There’s no one size fits all approach to improving engagement. However, there are strategies that can be applied both at an organisational level and an individual level to proactively retain talent in your company.


At an individual level, it is crucial to align an individual’s strengths and drivers to a role that suits his or her talents. If someone is a good fit to their job role as well as their team role, they will find the work they do to be more motivating.

e.g. Candidate A was hired as a sales executive but is not performing or meeting targets. Assessing her motivators, as well as her competency potential, has shown that she has a strong preference for structure, security and analysis. In addition, she is more introverted and isn’t able to easily strike up conversation with new people. Moving Candidate A into a more administrative or technical role will enable her to work to her strengths, and will greatly reduce the pressure that she places on herself each day to meet the expectations of her current sales role.

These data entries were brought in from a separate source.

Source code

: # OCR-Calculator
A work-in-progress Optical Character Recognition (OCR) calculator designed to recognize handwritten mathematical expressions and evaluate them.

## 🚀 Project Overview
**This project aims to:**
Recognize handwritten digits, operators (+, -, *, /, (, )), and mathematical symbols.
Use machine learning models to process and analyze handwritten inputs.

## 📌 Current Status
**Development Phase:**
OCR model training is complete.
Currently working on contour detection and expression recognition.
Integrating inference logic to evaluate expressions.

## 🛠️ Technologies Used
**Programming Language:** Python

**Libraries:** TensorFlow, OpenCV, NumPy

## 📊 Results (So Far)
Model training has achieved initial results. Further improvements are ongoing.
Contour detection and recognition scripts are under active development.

The results of an individual’s motivations assessment will also reveal specific insights that can be shared with the line manager. Each person should be managed, where possible, according to these drivers in order to maximise performance.

Organisation level:

At a company-wide level, a number of different strategies can be employed to address the engagement issues that are most commonly highlighted by employees across the world:

  • Many employees express a preference for the provision of detailed and growth-oriented feedback from line managers. This is so that they know where they stand and can continually improve their performance.
  • Work flexibility is increasingly valued by employees, especially those who are strongly motivated by independence, or those with family commitments. Companies around the world who offer greater flexibility report positive returns in terms of engagement, commitment and performance.
  • Not surprisingly, many employees who report themselves as disengaged are also unhappy with the rewards system in their organisation, whether financial (not earning enough or a system that is seen as unfair) or recognition-based (people are not rewarded based on their performance or are not being recognised for going above and beyond). A rewards system based on recognition can do wonders to create an element of competition and appreciation in the organisation.
  • Job enrichment and development are crucial to retain the interest and engagement of employees, especially those who are driven by the need to analyse, learn and grow. One important element of a development strategy is the measurement of employees’ learning agility - an individual’s behavioural response to change - in order to get an objective indication of future potential and learning preferences. These can inform an organisation-wide or individual-level development strategy, and best motivate employees to grow in a way that is best suited to their preferences.